By the time she’d been to the bridge, where the image onscreen had vanished, and gotten back to her quarters, Petris was gone. Heris didn’t call him back. Later. There would be time enough later.

Chapter Two

Nothing had been settled—not about the prince, not about Petris—when the Sweet Delight made its last jump. They came out of the anomalous status of jump space precisely where Sirkin had intended, for which Heris gave her a nod of approval. She wished Sirkin hadn’t had a lover waiting at Rockhouse Major—she’d have liked to keep her as crew.

“Somebody flicked our ID beacon,” Oblo said. “Stripped it clean and fast: R.S.S., I’d say, remembering the other side . . .”

“We’re not fugitive,” Heris said. “And they’d be looking for the Sweet Delight , considering . . .”

“Mmm. Wish we had better longscans and a decoder that could do the same. Feels all wrong to have someone stripping our beacon when we can’t strip theirs.”

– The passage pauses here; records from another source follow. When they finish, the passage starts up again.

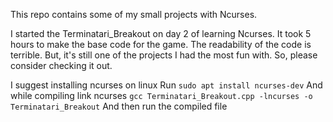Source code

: This repo contains some of my small projects with Ncurses.

I started the Terminatari_Breakout on day 2 of learning Ncurses. It took 5 hours to make the base code for the game. The readability of the code is terrible. But, it's still one of the projects I had the most fun with.
So, please consider checking it out.

I suggest installing ncurses on linux
Run
`sudo apt install ncurses-dev`
And while compiling link ncurses
`gcc Terminatari_Breakout.cpp -lncurses -o Terminatari_Breakout`
And then run the compiled file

“Mass sensors show a lot of ships,” Sirkin put in. “And the delays are too long to tell me where they are now—”

“That’s what I meant,” Oblo said. “Now in the Fleet, we’ve got—” He broke off suddenly as Heris cleared her throat, and looked up at her. “Sorry, Captain. I’m used to being on the inside of security, not outside.”

“We’d all best be careful, if we want to stay outside a prison, and not inside,” Heris said. The only bad thing about Sirkin—and Bunny’s crew—was this tension between what the ex-military crew knew and what they weren’t supposed to know and couldn’t share with shipmates. It would have been easier if they’d all been her former crew members.

She had sent off a message when they first dropped out of FTL, with the codes given them by the Crown Minister. Now the system’s outer beacons blipped the first response.

“Captain, Sweet Delight , proceed on R.S.S. escort course—” and the coordinates followed.

Oblo whistled. “They’re putting us down the dragon’s throat, all right.”

“What?” Sirkin asked.

“Escort course is the fastest way insystem; eats power and makes a roil everyone in the whole system can pick up. Hardly what I’d call discreet. All other traffic gives way, and we’re snagged by a tug that could stop a heavy cruiser, in a counterburn maneuver. Plus, we go past the heavy guns and damn near every piece of surveillance between us and Rockhouse.”

Heris glared at him, and Oblo actually flushed. He knew better, and she had already warned him. Sirkin wasn’t military, had never been military, wasn’t ever going to be military, and he had no business explaining Fleet procedure to her. But he had a thing for neat-framed dark-haired girls, whether they liked men or not, and he had taken a liking to Sirkin.